▸ **YOUR ASSIGNMENT**
Word for word, please restate the lines from the beginning of the data through the line in which "CEO succession (STATIC→STATIC)" appears.
════════════════
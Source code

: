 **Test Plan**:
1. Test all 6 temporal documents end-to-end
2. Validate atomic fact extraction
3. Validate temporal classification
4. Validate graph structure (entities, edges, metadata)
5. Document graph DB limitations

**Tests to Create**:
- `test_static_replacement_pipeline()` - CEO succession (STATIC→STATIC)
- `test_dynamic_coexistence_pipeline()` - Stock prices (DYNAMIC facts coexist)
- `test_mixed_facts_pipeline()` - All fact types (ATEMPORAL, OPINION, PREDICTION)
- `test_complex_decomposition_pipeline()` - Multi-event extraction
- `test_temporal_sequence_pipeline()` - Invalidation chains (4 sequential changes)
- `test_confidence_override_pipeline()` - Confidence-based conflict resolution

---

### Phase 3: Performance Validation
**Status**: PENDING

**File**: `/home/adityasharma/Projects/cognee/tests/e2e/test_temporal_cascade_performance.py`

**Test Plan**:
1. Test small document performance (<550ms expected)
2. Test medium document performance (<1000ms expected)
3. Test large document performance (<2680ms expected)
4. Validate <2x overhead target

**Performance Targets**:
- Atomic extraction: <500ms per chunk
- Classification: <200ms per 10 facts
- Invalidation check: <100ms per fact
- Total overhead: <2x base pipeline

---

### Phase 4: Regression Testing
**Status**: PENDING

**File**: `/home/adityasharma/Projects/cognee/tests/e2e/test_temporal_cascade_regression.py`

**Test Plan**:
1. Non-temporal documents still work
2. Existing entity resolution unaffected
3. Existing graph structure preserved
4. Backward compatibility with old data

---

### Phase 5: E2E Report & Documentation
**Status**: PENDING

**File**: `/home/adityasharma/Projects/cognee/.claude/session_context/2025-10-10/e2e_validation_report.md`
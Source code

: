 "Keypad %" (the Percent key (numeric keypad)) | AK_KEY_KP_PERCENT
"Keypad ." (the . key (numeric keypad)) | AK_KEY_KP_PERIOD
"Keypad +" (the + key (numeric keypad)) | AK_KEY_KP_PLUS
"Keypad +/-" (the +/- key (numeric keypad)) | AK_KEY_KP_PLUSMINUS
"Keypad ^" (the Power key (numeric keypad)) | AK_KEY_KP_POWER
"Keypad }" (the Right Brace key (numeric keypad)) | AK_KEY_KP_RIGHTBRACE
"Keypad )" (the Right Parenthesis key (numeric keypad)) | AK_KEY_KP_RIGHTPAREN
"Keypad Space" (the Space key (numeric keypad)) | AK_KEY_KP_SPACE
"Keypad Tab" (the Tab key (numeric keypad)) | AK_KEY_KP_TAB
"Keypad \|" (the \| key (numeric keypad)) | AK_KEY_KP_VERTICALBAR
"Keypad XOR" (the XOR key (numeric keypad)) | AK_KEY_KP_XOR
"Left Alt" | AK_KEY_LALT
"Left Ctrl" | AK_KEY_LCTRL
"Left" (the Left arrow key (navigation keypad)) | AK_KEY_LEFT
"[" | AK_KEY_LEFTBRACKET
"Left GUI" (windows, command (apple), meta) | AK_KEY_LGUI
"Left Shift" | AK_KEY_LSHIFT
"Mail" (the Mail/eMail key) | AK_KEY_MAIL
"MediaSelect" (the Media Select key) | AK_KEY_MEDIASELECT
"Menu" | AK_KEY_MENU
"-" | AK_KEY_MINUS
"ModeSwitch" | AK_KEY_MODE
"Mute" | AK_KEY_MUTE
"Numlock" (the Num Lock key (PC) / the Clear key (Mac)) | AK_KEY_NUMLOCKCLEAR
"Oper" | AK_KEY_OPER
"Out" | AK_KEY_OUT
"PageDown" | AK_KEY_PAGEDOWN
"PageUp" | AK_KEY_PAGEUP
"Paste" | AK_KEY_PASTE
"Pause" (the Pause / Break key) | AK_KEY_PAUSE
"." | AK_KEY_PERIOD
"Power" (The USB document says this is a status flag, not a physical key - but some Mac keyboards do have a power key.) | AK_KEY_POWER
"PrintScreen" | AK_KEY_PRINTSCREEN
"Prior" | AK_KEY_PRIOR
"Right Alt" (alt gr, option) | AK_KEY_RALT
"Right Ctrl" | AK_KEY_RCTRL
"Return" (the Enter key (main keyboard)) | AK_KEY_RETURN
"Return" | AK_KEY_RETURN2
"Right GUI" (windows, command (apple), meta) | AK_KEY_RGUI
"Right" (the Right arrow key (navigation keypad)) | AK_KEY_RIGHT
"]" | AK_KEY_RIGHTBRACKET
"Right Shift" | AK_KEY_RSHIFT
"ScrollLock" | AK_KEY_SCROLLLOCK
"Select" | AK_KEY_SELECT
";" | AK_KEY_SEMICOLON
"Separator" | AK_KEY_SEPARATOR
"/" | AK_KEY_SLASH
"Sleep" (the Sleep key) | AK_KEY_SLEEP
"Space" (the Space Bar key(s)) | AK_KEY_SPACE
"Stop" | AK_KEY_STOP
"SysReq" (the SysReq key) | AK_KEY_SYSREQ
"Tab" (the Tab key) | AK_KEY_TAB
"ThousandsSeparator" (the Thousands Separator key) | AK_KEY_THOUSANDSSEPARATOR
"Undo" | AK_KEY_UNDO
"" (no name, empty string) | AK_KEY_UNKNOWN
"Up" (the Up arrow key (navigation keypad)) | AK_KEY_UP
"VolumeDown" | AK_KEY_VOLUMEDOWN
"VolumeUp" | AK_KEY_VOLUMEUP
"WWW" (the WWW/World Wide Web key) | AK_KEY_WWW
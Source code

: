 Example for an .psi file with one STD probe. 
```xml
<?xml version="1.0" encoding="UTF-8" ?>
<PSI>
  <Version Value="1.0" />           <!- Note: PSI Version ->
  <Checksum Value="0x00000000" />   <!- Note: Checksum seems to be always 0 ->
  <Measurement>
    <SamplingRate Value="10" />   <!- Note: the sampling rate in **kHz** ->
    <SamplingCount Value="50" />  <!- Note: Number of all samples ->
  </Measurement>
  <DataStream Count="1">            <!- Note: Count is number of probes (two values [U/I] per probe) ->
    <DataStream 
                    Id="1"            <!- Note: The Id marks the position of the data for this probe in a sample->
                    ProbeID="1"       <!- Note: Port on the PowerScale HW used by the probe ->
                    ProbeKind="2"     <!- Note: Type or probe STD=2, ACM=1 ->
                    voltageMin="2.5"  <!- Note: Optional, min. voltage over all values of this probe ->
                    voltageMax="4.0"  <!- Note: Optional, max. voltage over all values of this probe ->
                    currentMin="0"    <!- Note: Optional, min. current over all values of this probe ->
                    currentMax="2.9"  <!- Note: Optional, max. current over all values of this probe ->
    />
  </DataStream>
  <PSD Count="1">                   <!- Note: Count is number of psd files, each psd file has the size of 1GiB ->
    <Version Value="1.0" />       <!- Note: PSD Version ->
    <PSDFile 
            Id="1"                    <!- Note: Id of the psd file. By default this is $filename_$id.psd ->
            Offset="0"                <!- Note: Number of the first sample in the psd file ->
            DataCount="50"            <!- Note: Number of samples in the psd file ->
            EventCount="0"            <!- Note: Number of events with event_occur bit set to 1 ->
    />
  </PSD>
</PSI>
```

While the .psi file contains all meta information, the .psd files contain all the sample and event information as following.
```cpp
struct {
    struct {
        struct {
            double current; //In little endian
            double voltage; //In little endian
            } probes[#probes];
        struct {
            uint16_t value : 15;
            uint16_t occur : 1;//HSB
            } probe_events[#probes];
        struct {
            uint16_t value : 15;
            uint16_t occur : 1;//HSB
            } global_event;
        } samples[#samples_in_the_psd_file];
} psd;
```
════════════════
▸ **EXERCISE ANSWER**
Source code

: **Test Plan**:
1. Test all 6 temporal documents end-to-end
2. Validate atomic fact extraction
3. Validate temporal classification
4. Validate graph structure (entities, edges, metadata)
5. Document graph DB limitations

**Tests to Create**:
- `test_static_replacement_pipeline()` - CEO succession (STATIC→STATIC)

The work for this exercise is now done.